= Task requirements =
Where in the data below does the word "climate" appear? Copy every line that has it.

= Saved data entries =
>>

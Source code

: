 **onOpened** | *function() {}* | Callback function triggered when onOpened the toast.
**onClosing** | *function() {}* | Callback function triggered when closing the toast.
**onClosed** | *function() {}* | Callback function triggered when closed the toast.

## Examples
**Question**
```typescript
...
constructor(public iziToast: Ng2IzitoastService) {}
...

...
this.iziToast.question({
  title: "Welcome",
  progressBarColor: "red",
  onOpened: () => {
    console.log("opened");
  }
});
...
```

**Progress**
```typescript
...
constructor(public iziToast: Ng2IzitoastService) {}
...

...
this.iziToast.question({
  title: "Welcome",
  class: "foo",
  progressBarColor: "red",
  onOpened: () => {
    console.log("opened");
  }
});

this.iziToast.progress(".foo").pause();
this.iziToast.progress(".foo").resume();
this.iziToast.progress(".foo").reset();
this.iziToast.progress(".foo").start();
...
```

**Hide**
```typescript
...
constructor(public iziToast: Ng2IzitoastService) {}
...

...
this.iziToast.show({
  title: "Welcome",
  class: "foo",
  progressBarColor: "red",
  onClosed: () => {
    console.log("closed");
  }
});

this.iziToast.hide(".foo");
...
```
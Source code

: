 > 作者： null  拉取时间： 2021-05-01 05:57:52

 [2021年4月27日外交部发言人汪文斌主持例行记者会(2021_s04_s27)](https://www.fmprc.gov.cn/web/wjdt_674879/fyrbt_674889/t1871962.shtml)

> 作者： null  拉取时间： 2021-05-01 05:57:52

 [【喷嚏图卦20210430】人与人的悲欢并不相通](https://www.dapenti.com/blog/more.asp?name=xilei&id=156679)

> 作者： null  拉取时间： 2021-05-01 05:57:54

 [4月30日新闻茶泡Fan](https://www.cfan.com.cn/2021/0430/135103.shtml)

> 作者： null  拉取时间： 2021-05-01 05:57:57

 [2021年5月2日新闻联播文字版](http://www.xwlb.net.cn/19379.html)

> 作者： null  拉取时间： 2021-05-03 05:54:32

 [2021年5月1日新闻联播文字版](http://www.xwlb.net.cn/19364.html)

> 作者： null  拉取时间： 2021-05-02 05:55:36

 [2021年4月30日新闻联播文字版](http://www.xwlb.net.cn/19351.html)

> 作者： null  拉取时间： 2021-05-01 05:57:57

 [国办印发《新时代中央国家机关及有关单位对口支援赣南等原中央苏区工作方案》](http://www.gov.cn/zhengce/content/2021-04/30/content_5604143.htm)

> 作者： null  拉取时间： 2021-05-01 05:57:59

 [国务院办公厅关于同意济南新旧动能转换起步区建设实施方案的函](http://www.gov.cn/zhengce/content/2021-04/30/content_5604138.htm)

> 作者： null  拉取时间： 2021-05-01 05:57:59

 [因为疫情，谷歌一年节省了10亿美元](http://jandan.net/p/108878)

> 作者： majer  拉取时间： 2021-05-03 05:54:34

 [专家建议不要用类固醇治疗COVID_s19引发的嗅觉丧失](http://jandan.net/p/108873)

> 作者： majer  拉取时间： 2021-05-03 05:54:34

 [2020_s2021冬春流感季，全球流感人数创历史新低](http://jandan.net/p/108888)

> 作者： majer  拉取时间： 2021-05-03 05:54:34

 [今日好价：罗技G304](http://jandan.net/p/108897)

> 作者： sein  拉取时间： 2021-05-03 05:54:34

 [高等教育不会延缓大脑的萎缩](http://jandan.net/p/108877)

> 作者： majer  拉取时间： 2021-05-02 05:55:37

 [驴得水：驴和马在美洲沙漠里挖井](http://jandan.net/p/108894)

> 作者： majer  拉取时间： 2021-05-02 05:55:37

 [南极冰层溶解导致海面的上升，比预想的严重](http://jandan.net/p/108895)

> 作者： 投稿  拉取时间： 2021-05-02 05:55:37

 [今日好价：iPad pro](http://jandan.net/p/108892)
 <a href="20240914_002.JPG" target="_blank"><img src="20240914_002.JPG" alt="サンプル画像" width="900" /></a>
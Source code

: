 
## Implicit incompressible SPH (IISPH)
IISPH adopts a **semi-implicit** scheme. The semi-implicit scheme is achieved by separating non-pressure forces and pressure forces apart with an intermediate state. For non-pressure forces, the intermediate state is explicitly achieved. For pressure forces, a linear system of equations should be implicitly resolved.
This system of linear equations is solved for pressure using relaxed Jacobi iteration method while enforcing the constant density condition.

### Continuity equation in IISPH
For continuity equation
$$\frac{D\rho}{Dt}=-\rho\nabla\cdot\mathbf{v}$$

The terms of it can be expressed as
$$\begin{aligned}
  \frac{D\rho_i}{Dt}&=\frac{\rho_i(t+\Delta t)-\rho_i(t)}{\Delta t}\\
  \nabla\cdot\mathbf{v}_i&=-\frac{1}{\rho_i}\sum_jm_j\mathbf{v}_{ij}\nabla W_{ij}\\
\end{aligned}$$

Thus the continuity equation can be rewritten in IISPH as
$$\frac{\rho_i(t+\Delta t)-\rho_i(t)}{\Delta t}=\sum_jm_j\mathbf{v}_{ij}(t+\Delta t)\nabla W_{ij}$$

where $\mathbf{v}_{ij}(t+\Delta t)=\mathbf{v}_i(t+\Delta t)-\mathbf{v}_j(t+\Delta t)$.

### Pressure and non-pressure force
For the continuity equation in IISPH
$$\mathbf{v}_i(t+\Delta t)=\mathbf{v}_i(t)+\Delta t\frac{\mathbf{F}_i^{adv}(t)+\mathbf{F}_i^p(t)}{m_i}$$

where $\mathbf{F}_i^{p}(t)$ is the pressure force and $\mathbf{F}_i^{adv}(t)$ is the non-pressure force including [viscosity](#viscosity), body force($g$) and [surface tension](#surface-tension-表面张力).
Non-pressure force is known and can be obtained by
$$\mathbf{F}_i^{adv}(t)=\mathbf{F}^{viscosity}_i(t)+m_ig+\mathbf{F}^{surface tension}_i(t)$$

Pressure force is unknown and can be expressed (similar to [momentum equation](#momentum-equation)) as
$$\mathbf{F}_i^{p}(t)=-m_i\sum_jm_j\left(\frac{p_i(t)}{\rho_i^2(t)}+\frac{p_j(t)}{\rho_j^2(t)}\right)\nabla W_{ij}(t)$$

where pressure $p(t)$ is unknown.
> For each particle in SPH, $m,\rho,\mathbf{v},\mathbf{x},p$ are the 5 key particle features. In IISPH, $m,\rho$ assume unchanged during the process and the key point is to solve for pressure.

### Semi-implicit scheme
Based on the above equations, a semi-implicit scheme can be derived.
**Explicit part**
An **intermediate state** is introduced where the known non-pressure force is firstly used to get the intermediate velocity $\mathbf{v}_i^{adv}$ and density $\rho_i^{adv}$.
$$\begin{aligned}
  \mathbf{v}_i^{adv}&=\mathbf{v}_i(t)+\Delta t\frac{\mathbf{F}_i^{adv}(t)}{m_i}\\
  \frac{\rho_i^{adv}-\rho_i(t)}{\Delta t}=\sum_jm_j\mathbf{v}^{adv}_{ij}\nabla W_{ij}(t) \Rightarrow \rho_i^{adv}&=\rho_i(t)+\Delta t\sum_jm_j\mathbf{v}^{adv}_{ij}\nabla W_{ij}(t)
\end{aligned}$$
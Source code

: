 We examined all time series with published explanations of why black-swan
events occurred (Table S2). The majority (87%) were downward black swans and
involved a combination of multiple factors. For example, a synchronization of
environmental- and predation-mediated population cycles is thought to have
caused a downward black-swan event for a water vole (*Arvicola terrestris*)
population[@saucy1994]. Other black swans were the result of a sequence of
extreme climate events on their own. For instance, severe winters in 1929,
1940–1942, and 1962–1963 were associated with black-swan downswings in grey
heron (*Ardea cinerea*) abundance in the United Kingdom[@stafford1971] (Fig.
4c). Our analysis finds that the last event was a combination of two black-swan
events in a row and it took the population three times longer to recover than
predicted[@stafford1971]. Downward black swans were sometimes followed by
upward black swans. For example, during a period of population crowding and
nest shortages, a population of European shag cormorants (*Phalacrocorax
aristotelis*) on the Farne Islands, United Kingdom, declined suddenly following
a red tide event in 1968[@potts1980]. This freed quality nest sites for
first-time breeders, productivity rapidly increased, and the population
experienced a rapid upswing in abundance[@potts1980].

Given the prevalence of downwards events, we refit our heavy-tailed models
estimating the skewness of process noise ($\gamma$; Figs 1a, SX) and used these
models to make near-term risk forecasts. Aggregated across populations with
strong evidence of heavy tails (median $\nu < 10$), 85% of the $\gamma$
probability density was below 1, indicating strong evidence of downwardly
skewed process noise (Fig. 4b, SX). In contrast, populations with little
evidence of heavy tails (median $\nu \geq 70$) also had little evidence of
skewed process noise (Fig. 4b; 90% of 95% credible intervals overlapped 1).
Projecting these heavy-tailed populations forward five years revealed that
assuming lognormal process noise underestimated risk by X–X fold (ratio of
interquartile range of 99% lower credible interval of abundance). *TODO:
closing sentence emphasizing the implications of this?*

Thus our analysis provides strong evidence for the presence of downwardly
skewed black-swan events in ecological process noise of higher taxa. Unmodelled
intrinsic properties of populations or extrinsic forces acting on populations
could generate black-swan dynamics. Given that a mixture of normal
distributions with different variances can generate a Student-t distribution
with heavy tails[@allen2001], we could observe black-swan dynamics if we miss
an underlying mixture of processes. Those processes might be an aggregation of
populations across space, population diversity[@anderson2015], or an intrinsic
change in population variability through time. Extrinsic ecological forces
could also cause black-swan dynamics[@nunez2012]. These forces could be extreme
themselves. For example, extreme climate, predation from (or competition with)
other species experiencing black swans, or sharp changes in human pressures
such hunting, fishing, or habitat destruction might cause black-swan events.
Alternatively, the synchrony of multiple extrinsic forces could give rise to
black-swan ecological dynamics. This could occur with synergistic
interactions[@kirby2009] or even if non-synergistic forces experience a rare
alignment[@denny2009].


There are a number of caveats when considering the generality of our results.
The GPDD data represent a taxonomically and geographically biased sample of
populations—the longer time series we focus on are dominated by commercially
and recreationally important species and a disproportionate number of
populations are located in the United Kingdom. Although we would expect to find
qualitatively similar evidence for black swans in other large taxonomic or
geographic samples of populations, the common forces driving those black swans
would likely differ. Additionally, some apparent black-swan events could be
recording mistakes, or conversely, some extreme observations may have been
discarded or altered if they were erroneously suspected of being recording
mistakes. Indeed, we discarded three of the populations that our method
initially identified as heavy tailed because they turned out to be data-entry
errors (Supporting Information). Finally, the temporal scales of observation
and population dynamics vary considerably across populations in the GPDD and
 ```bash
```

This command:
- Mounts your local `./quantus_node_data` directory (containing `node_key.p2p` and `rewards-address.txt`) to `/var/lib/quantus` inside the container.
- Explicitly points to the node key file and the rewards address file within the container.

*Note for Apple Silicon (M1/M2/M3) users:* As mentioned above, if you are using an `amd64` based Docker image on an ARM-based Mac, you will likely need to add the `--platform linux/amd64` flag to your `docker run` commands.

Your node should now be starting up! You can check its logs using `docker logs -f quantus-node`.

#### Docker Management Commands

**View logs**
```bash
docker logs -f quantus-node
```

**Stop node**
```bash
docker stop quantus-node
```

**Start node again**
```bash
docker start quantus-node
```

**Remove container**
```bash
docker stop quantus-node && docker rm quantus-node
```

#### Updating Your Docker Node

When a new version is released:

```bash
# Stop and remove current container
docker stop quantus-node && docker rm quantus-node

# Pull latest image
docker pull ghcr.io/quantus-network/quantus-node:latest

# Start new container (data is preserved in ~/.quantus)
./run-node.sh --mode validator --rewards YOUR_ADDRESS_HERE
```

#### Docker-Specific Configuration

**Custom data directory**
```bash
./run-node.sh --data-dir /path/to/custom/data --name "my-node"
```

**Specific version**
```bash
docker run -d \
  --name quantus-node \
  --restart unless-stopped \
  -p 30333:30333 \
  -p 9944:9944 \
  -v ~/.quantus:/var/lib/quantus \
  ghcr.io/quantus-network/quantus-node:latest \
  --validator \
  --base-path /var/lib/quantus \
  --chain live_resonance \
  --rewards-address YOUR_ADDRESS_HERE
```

<<

= Result of this exercise =
extreme climate events on their own. For instance, severe winters in 1929,
themselves. For example, extreme climate, predation from (or competition with)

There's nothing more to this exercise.